Top of Raw data

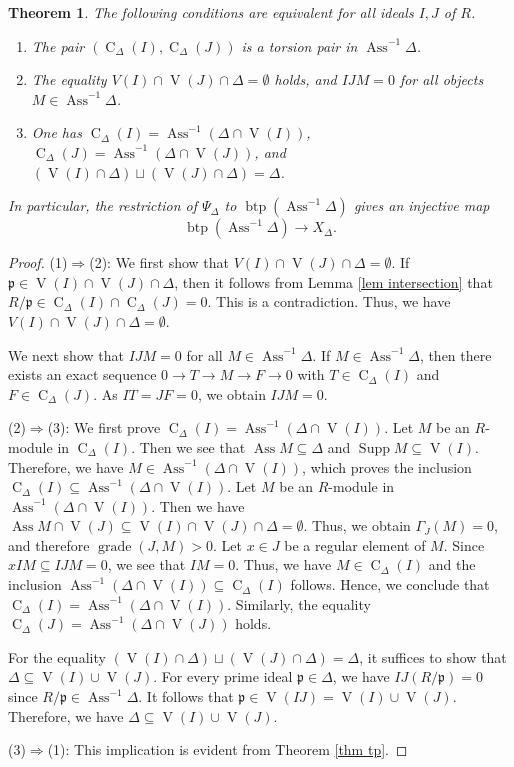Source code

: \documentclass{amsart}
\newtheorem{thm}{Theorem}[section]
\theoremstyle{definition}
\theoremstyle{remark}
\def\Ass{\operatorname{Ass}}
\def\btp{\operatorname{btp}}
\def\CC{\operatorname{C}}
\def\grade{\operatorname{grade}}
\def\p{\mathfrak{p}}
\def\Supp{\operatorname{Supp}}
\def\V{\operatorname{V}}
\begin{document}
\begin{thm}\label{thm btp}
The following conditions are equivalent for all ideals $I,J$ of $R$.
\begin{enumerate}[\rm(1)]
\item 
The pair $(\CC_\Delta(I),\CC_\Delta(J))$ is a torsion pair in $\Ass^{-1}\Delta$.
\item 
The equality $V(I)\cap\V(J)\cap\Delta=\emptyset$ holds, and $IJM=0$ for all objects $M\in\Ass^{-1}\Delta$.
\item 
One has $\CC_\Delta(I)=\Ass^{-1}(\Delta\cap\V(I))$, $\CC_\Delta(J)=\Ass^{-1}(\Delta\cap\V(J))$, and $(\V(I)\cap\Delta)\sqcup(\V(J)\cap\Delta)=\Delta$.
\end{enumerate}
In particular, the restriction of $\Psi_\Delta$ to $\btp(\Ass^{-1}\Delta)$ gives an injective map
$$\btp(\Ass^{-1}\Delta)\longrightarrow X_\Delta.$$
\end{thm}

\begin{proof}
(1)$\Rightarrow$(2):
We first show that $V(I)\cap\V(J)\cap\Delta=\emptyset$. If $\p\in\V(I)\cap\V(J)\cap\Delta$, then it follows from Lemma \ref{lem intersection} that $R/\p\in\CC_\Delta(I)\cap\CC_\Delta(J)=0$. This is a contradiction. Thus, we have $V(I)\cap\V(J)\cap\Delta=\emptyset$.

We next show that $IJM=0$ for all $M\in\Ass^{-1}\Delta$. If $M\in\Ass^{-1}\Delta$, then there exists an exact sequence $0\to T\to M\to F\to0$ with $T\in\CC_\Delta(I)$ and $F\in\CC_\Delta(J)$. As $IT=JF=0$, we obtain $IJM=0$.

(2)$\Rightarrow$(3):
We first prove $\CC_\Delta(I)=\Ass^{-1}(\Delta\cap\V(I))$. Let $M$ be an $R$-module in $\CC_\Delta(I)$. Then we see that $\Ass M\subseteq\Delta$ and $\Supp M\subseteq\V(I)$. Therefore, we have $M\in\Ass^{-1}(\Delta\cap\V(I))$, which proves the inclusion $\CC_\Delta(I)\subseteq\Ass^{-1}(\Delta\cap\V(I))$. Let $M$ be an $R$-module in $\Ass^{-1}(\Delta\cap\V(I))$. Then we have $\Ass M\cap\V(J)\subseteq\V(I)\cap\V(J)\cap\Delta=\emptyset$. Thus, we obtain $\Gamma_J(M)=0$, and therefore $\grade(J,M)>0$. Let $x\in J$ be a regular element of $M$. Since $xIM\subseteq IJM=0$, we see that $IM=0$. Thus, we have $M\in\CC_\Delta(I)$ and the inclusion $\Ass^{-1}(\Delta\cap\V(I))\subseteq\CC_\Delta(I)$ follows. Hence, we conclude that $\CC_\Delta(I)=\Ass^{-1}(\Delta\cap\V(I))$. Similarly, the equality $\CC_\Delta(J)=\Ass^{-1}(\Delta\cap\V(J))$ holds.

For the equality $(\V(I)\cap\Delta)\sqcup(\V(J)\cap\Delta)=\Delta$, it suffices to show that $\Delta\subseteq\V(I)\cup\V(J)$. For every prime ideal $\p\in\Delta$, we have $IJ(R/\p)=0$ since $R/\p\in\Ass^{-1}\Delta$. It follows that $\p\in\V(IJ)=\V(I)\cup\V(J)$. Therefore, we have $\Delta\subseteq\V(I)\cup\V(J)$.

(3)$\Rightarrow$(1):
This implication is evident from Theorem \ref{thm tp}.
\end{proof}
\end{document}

Bottom of Raw data
Top of Raw data

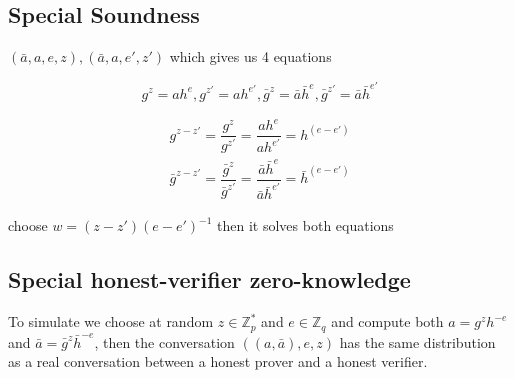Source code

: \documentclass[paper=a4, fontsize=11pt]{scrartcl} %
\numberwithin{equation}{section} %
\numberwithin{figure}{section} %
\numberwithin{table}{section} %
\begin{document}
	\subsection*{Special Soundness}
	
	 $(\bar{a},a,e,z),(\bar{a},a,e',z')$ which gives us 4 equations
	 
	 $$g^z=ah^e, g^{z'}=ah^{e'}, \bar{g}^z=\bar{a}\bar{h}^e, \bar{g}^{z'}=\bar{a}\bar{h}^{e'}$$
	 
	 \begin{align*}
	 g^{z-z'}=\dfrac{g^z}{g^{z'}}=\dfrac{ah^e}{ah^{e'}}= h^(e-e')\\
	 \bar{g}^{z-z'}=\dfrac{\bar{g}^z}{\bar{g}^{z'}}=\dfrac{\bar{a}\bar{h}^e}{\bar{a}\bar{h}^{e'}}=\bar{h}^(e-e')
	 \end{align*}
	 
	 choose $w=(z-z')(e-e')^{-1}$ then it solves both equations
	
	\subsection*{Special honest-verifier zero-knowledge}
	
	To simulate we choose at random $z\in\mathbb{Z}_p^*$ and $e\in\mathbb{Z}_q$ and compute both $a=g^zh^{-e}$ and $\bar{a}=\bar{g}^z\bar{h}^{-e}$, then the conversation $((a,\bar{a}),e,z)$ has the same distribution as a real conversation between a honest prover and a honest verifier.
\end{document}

Bottom of Raw data
Top of Raw data

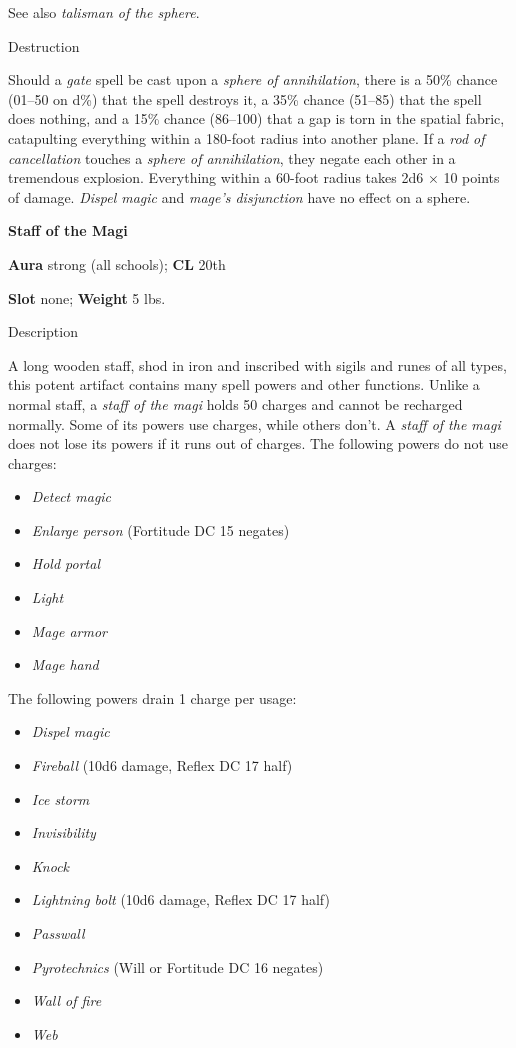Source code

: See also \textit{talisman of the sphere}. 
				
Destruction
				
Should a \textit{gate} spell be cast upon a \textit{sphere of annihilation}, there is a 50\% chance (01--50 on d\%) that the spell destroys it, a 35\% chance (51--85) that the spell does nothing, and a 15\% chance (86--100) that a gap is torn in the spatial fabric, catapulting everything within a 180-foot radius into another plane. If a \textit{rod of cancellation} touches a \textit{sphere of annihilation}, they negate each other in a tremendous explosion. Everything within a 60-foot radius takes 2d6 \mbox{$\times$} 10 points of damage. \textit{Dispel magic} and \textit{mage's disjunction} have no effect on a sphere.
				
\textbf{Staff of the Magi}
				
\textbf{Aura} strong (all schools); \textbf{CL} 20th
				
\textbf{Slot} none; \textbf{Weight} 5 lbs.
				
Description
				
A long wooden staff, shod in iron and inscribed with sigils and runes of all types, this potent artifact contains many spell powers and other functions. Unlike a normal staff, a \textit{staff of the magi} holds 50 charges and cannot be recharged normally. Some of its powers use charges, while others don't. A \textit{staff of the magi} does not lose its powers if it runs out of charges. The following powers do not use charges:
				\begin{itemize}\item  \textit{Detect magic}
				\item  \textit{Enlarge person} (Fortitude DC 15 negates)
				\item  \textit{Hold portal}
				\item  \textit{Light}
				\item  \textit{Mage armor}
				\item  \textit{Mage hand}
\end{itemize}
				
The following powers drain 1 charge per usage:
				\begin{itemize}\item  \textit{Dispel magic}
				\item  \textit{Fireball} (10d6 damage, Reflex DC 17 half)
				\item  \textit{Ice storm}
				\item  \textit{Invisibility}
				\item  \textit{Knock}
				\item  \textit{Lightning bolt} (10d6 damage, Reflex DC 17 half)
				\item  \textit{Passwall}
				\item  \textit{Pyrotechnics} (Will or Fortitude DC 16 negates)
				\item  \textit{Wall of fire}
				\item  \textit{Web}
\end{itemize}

Bottom of Raw data

**Requirement:**
The result is a copy of every line above where the word "equations" shows up.

**Answer for this exercise:**
	 $(\bar{a},a,e,z),(\bar{a},a,e',z')$ which gives us 4 equations
	 choose $w=(z-z')(e-e')^{-1}$ then it solves both equations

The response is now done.